Kyungsoo terdiam—membiarkan titik-titik air jatuh dari helaian rambutnya yang terguyur air shower. Teringat lagi akan Jongin—dengan rambut basah yang sama-sama menitik air—menatapnya dan Sehun dengan pandangan tidak suka ketika ia memeluk pemuda baru puber yang sudah Kyungsoo anggap seperti adik sendiri. Ya. Kejadian siang tadi. Ingatan Kyungsoo seperti terlempar lebih dalam lagi, tapi yang ia lihat hanyalah hitam-abu-abu-hitam-kemudian perlahan kembali ke pemandangan cat dan keramik putih bersih kamar mandi yang selalu dibersihkan oleh Bibi Oh seminggu sebelum ia datang ke cottage.

Kyungsoo menghela nafas.

"Kenapa?"

—tidak mengingatnya?

.

.

Hari kedua di pantai.

Kyungsoo mengetukkan jemari, melirik bosan pada Sehun—yang tanpa disangka sangat tekun mengerjakan soal aljabar. Tapi, tetap saja matematika itu rumit—terlihat dari bagaimana poni rambut hitam Sehun yang urakan, juga ujung rambutnya yang mencuat ke atas—bekas akibat kepalanya yang gatal mendadak digaruk, kadang diusap saja ke atas, kadang diacak ketika nilai variable yang didapat tidak kunjung cocok dengan pilihan jawaban.

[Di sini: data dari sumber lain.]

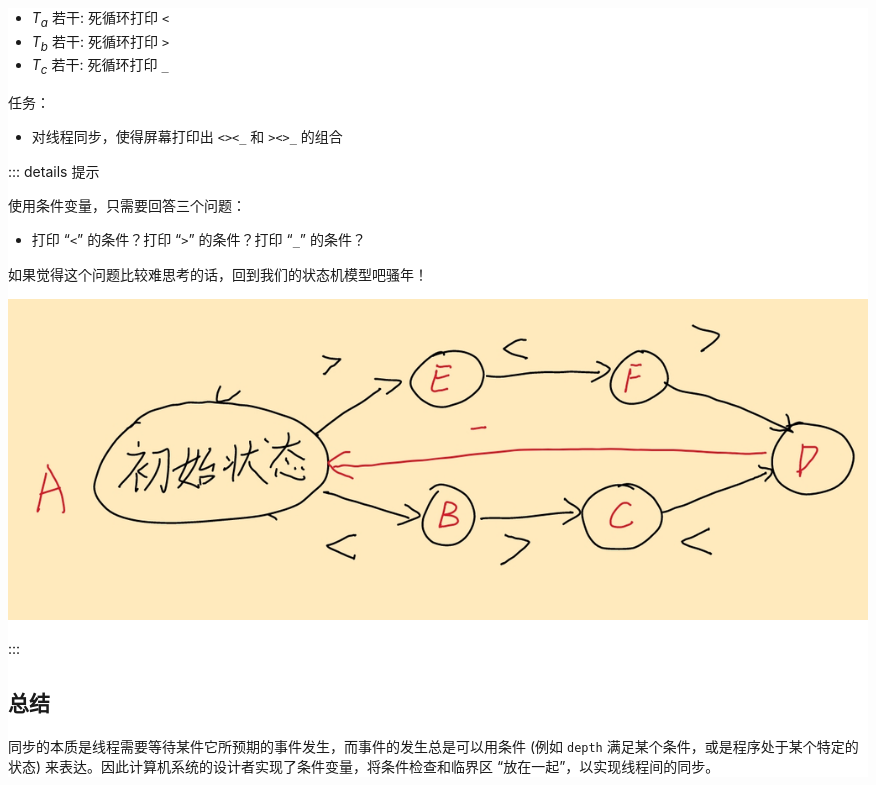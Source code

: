 - $T_a$ 若干: 死循环打印 `<`
- $T_b$ 若干: 死循环打印 `>`
- $T_c$ 若干: 死循环打印 `_`

任务：

- 对线程同步，使得屏幕打印出 `<><_` 和 `><>_` 的组合

::: details 提示

使用条件变量，只需要回答三个问题：

- 打印 “`<`” 的条件？打印 “`>`” 的条件？打印 “`_`” 的条件？

如果觉得这个问题比较难思考的话，回到我们的状态机模型吧骚年！

![状态机模型](./assets/b9fe7e50e20ee4dcc429f7bab7ea2c1.jpg "打印鱼问题的状态迁移图")

:::

## 总结

同步的本质是线程需要等待某件它所预期的事件发生，而事件的发生总是可以用条件 (例如 `depth` 满足某个条件，或是程序处于某个特定的状态) 来表达。因此计算机系统的设计者实现了条件变量，将条件检查和临界区 “放在一起”，以实现线程间的同步。
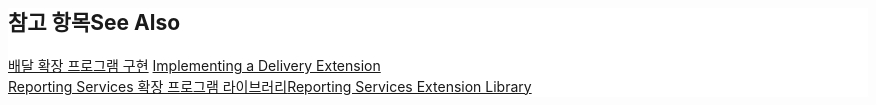 ## <a name="see-also"></a><span data-ttu-id="18b9b-175">참고 항목</span><span class="sxs-lookup"><span data-stu-id="18b9b-175">See Also</span></span>  
 <span data-ttu-id="18b9b-176">[배달 확장 프로그램 구현](implementing-a-delivery-extension.md) </span><span class="sxs-lookup"><span data-stu-id="18b9b-176">[Implementing a Delivery Extension](implementing-a-delivery-extension.md) </span></span>  
 [<span data-ttu-id="18b9b-177">Reporting Services 확장 프로그램 라이브러리</span><span class="sxs-lookup"><span data-stu-id="18b9b-177">Reporting Services Extension Library</span></span>](../reporting-services-extension-library.md)  
  
  
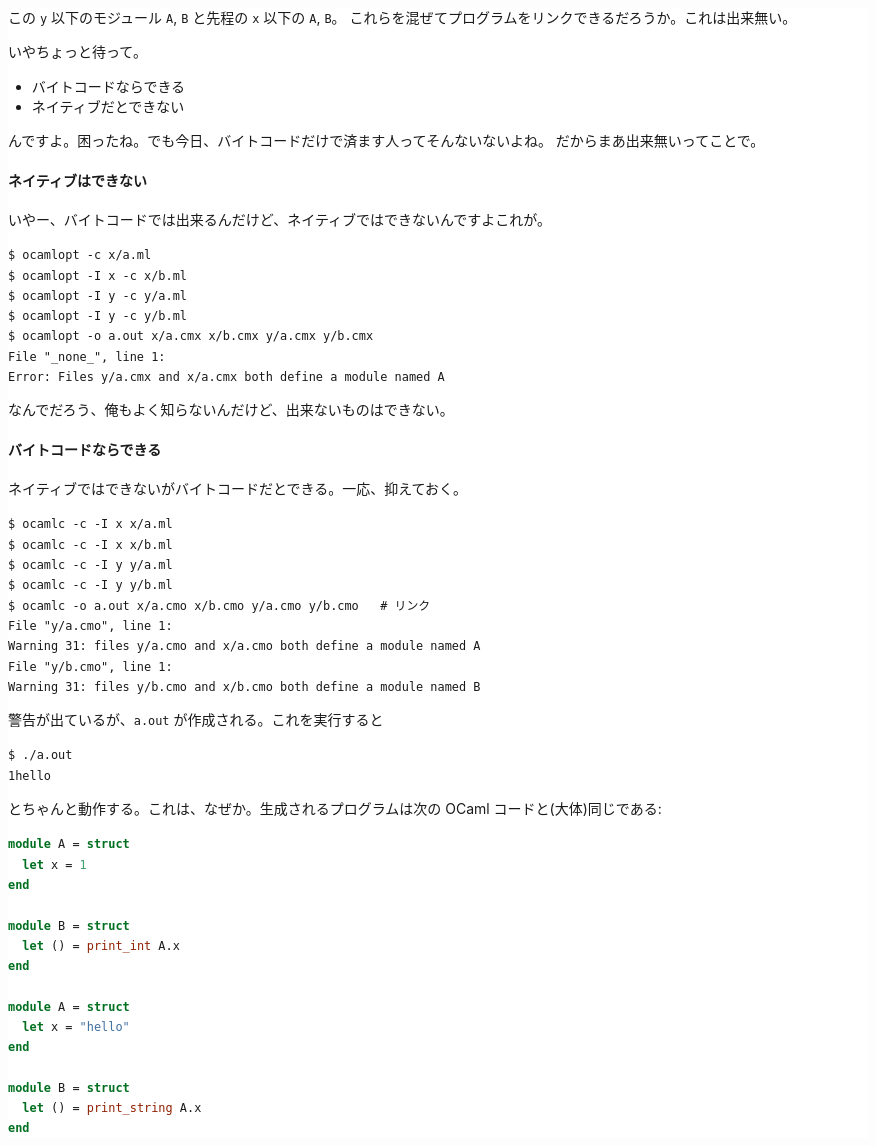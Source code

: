 
この `y` 以下のモジュール `A`, `B` と先程の `x` 以下の `A`, `B`。
これらを混ぜてプログラムをリンクできるだろうか。これは出来無い。

いやちょっと待って。

* バイトコードならできる
* ネイティブだとできない

んですよ。困ったね。でも今日、バイトコードだけで済ます人ってそんないないよね。
だからまあ出来無いってことで。

#### ネイティブはできない

いやー、バイトコードでは出来るんだけど、ネイティブではできないんですよこれが。

```
$ ocamlopt -c x/a.ml
$ ocamlopt -I x -c x/b.ml
$ ocamlopt -I y -c y/a.ml
$ ocamlopt -I y -c y/b.ml
$ ocamlopt -o a.out x/a.cmx x/b.cmx y/a.cmx y/b.cmx
File "_none_", line 1:
Error: Files y/a.cmx and x/a.cmx both define a module named A
```

なんでだろう、俺もよく知らないんだけど、出来ないものはできない。


#### バイトコードならできる

ネイティブではできないがバイトコードだとできる。一応、抑えておく。

```
$ ocamlc -c -I x x/a.ml
$ ocamlc -c -I x x/b.ml
$ ocamlc -c -I y y/a.ml
$ ocamlc -c -I y y/b.ml
$ ocamlc -o a.out x/a.cmo x/b.cmo y/a.cmo y/b.cmo   # リンク
File "y/a.cmo", line 1:
Warning 31: files y/a.cmo and x/a.cmo both define a module named A
File "y/b.cmo", line 1:
Warning 31: files y/b.cmo and x/b.cmo both define a module named B
```

警告が出ているが、`a.out` が作成される。これを実行すると

```
$ ./a.out
1hello
```

とちゃんと動作する。これは、なぜか。生成されるプログラムは次の OCaml コードと(大体)同じである:

```ocaml
module A = struct
  let x = 1
end

module B = struct
  let () = print_int A.x
end

module A = struct
  let x = "hello"
end

module B = struct
  let () = print_string A.x
end
```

"Noona, tidak jadi berenang?" Sehun bertanya sambil menyedot jus jeruk buatan ibunya, "Ini sudah mulai terik. Bukannya noona bilang tidak ingin kulitnya terbakar."

Kyungsoo meluruskan kaki—sedikit berharap hotpants yang dipakai bisa membuatnya sedikit terlihat tinggi, "Sepertinya aku akan berenang di kolam saja, Sehunnah."

Sehun mengangguk saja—Kyungsoo membatin bahwa Sehun benar-benar bukan cowok peka.

"Ah, aku tidak pernah ingat noona pernah berenang. Apa noona bisa berenang?"

Insting kuat bukan berarti peka. Kyungsoo menyadari hal itu.

"Kalau noona tidak bisa berenang, minta Jongin-hyung saja untuk mengajari noona."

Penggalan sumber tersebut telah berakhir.